Only the largest of the works in the exhibition are highlighted with their positioning. This is the case with the work In funny memory of … Venus de Milo. The Hellenistic original from the 2nd century BC, an aphrodite (goddess of love, beauty and sensual desire), is in the Louvre in Paris. It is – together with the Laocoon-group and the Nike of Samothrace – among the most important works of Hellenistic art. Here and now, however, in Bas de Wit’s exhibition, Venus not only is lacking arms, which are also missing from the Hellenistic original, but also no expression of sensuality. Rather, the material is crumpled, the facial expression tortured, the figure unnaturally slender in its elongation, and finally, the breasts, that stimulate(d) the imagination of millions of recipients, are missing.
The figure of a flayed man standing right at the entrance, after a sculpture by Jean-Antoine Houdon, also has this unique position. Again, it lacks not only the precision in depiction that originally served to provide an idea of the anatomy of a human being, but also the sublimity that was found not only in Houdon’s work, but also in Houdon’s models from antiquity and the Renaissance. Man is shown here, in Bas de Wit’s work, in his sad and ruined existence.

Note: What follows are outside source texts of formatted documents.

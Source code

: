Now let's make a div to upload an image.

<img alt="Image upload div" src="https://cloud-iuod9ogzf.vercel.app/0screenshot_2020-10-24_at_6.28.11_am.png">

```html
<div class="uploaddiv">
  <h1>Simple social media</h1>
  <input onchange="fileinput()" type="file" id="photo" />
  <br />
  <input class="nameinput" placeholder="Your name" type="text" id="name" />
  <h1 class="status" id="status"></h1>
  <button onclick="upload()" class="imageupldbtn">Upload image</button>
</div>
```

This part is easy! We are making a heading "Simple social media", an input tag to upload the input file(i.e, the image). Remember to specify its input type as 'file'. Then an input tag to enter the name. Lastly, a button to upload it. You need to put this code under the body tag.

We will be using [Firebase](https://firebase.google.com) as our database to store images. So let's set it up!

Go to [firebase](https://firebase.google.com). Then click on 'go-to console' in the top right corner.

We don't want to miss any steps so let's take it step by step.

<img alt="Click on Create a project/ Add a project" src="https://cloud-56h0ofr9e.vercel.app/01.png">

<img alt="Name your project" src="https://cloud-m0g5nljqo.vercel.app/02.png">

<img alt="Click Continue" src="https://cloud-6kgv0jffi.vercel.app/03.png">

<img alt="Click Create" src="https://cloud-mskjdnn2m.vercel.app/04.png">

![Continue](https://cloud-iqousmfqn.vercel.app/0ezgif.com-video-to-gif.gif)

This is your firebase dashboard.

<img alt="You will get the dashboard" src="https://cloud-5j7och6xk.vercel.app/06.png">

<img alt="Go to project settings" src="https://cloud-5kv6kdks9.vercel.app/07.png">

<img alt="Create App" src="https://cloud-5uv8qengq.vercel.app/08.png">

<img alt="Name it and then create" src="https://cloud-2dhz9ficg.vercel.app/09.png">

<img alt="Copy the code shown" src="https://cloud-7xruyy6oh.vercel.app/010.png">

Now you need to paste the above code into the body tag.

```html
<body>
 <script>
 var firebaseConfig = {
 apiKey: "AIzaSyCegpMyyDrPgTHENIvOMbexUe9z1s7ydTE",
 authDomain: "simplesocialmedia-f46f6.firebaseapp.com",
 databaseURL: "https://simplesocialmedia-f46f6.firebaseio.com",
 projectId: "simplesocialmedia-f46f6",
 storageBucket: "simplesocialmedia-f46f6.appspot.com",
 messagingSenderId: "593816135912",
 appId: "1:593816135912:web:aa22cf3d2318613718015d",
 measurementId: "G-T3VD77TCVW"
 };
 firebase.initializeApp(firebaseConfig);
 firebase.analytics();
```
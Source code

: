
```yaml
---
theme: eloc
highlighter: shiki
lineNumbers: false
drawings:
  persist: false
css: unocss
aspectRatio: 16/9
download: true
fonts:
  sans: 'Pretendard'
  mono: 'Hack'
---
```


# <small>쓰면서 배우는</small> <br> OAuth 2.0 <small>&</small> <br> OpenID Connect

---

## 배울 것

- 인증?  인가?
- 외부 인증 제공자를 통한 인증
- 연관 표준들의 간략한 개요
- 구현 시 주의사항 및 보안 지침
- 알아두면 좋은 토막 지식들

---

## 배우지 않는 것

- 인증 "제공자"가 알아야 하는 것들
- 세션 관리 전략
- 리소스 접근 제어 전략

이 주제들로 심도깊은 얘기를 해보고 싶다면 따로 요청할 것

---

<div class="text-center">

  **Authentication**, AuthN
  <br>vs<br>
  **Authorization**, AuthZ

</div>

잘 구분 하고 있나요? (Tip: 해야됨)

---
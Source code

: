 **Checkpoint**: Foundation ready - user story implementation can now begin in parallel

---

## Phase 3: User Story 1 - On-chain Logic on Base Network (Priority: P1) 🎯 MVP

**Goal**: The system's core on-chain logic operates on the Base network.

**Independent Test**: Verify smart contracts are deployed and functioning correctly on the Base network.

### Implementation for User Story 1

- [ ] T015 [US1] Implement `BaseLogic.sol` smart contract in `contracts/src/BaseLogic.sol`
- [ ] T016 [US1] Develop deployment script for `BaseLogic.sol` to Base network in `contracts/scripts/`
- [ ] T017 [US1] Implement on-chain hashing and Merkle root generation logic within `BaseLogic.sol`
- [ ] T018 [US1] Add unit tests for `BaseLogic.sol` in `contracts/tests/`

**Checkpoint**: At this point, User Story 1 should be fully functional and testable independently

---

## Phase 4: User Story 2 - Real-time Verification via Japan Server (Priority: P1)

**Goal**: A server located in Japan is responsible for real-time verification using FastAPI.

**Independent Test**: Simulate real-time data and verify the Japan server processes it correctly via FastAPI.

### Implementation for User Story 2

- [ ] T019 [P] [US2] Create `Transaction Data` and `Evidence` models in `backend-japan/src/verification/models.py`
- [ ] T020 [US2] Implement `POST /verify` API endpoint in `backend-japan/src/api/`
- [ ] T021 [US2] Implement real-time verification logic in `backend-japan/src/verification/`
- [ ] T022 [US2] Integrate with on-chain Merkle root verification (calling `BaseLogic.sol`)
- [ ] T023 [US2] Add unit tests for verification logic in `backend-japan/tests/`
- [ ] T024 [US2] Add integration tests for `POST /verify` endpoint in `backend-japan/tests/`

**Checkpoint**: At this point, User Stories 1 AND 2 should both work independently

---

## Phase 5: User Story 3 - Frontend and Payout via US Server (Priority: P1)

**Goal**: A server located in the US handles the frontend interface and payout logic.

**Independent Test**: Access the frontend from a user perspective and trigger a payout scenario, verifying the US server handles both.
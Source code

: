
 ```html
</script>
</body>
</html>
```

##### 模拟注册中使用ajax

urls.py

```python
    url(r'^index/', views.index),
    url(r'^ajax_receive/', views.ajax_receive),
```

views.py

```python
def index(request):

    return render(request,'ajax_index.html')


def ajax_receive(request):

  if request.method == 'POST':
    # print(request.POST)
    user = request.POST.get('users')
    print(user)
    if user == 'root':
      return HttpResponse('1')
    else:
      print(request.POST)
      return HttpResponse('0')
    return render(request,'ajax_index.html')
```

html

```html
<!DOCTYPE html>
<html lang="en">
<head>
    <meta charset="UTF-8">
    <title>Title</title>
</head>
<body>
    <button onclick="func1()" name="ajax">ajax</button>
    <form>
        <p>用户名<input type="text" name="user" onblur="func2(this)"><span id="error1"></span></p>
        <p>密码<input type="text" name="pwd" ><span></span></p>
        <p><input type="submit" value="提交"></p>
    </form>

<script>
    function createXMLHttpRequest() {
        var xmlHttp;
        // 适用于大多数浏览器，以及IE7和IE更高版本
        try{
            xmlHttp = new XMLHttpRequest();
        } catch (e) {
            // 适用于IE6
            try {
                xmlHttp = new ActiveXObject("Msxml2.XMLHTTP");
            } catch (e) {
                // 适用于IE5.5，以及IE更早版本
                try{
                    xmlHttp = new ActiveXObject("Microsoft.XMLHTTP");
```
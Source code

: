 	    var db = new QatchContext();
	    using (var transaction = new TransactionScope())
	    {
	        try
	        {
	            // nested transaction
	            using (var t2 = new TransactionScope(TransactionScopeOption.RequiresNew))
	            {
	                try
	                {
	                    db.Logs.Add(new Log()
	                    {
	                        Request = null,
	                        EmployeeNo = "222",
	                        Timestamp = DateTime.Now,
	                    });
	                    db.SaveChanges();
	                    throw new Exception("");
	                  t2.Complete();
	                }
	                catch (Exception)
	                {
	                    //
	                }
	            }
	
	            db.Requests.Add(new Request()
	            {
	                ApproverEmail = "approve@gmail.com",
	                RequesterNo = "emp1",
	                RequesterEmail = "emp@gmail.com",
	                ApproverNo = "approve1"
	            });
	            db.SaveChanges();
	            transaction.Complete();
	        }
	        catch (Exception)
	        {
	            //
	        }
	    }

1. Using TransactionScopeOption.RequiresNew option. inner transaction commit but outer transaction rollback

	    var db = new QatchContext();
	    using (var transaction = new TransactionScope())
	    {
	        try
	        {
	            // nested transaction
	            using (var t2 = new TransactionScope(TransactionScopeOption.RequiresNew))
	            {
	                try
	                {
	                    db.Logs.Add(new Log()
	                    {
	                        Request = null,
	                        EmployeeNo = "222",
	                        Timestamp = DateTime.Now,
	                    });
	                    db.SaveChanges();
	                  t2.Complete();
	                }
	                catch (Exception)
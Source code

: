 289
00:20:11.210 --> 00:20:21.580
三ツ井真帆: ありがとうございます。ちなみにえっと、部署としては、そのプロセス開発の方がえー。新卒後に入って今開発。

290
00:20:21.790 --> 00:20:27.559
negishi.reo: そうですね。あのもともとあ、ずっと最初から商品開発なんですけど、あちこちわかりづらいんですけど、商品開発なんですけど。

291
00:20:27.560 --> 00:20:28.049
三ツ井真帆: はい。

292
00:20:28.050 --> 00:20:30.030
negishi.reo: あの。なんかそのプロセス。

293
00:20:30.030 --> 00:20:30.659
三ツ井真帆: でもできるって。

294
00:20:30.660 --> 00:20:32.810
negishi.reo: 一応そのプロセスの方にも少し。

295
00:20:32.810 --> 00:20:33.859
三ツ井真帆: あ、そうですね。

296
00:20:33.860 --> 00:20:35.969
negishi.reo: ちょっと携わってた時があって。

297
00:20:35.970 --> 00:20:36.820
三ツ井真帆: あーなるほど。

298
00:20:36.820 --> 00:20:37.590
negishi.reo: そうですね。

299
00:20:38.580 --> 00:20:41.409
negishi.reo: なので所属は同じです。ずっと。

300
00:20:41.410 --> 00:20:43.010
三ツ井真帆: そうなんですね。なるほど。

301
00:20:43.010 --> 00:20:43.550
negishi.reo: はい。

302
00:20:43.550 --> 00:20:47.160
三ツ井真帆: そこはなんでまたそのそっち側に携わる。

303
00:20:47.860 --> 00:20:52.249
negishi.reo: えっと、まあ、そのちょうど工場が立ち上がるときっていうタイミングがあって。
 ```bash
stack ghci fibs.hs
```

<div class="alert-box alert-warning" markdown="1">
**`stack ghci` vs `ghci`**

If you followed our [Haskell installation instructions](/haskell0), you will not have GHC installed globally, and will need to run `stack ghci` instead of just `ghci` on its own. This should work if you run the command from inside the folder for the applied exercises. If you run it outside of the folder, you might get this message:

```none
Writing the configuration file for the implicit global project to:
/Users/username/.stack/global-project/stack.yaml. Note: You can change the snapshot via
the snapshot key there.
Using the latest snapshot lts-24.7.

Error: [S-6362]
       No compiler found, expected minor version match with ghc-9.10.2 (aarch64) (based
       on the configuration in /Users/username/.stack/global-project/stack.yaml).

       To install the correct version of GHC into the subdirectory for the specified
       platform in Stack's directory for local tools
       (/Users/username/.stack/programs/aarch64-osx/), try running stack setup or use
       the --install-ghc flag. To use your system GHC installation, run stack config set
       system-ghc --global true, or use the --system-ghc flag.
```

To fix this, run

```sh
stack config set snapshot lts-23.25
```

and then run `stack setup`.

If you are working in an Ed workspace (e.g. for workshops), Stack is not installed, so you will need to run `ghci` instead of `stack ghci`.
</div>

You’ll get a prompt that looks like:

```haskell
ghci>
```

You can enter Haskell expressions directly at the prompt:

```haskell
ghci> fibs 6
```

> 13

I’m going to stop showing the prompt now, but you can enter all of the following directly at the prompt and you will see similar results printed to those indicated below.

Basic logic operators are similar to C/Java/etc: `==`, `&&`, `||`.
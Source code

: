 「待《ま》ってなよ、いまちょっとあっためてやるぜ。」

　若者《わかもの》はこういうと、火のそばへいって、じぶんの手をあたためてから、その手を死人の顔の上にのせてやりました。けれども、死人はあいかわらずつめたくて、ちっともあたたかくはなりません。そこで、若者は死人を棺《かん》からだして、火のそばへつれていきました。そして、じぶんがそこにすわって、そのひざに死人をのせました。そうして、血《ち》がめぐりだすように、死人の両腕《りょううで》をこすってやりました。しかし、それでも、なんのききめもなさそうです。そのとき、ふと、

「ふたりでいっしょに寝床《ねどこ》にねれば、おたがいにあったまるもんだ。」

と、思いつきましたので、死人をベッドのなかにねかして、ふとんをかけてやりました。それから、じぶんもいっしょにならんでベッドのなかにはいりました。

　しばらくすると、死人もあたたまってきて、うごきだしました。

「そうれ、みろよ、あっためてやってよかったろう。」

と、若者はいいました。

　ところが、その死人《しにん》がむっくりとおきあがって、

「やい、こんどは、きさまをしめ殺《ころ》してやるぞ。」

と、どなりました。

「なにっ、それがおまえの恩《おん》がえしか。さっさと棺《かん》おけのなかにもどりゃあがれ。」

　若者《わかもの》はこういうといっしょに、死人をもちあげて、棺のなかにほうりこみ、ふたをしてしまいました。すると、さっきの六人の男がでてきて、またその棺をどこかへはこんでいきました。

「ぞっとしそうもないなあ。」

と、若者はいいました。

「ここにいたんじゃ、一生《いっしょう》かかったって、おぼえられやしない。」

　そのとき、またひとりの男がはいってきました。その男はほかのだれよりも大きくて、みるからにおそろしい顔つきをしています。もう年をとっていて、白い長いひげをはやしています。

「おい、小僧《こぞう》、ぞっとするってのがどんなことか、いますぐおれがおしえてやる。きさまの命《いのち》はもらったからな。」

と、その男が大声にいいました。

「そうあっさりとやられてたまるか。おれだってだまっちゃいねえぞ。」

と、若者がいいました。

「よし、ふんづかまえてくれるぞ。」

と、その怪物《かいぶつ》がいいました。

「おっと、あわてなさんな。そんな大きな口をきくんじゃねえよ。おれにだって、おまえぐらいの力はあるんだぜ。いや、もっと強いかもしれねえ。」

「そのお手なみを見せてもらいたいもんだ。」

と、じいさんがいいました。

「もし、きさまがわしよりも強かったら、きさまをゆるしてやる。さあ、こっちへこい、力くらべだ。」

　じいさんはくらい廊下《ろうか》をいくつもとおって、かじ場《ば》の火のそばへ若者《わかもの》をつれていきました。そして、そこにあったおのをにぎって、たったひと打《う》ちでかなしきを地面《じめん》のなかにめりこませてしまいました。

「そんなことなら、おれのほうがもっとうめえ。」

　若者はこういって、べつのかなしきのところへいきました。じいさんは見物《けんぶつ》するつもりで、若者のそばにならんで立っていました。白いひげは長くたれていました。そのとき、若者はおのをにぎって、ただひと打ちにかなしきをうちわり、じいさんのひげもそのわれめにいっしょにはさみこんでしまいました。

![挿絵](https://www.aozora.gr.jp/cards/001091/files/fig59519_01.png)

While the sculptures refer to noble models from antiquity, the Renaissance and Classicism, the reference points for the wall reliefs are what has become known under the keywords “Crapstraction” or “Zombie Formalism”: fast, abstract paintings that intentionally avoid formal, classical qualities. Only: unlike the works that Bas de Wit takes aim at, his “paintings” are created in lengthy, elaborate processes. So in these cases, too, they tend to be (ironical) imitations of the supposed models.